The Story
Golf came to this ridge of rolling Sandhills in 1906, when a rudimentary nine was laid out by James Peacock and James MacNab, two men then working under Donald Ross in Pinehurst. Ross himself soon took the commission in hand, expanding and rebuilding the course through the 1910s over land bolder than almost anything he had at Pinehurst — real elevation change, tumbling ridges, greens perched where the ground wanted them.
The club lived a full and unpretentious twentieth century. The Philadelphia Phillies held spring training on the property before the First World War. Sam Snead came through in November 1946 and shot a course-record 63, beating Ben Hogan head-to-head. And in 1951 the local Elks Lodge bought the course from the town for just under $60,000 — beginning seventy years as the area's beloved, slightly scruffy members' course, a Ross original hiding behind a fraternal-lodge sign while the golf world drove past to Pinehurst.
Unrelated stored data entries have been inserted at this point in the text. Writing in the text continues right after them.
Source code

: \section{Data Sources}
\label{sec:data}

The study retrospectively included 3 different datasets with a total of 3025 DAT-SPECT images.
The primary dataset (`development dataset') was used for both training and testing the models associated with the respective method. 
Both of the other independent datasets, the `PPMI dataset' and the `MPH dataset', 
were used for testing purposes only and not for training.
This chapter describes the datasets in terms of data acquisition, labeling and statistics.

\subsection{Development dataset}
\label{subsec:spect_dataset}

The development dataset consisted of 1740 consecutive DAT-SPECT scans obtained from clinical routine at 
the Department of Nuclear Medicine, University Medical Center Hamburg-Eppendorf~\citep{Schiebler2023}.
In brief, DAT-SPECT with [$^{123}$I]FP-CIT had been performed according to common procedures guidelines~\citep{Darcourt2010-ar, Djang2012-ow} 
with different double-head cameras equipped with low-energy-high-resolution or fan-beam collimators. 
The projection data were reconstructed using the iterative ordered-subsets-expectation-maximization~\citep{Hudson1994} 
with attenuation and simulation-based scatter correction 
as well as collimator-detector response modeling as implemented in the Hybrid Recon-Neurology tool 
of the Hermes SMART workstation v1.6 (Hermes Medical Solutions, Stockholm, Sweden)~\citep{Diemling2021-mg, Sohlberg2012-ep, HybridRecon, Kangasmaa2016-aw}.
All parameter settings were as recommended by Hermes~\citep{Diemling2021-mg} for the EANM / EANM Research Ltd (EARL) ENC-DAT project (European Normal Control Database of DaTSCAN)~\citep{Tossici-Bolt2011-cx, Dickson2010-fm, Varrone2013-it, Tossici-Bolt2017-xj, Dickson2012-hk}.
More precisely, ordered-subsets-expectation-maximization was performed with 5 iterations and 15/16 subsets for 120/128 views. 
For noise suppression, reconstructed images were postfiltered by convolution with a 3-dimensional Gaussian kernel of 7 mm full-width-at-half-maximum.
In 2020 the family behind Pine Needles and Mid Pines bought Southern Pines and handed it to Kyle Franz, the restorer who had already revived its two sister courses. Franz expanded the greens, replaced turf lines with rustling native sandscapes, removed some 700 trees to reopen the long views across the ridges — and rebuilt Ross's 'lost hole,' a short par 3 the architect created around 1911 that had vanished from the routing, now waiting as a nineteenth-hole bonus.
Since reopening in September 2021, Southern Pines has been the Sandhills' great rediscovery: the course architecture pilgrims now argue might be the most naturally gifted Ross site in the cradle of American golf. Playing it feels like being let in on a secret the Elks kept for seventy years.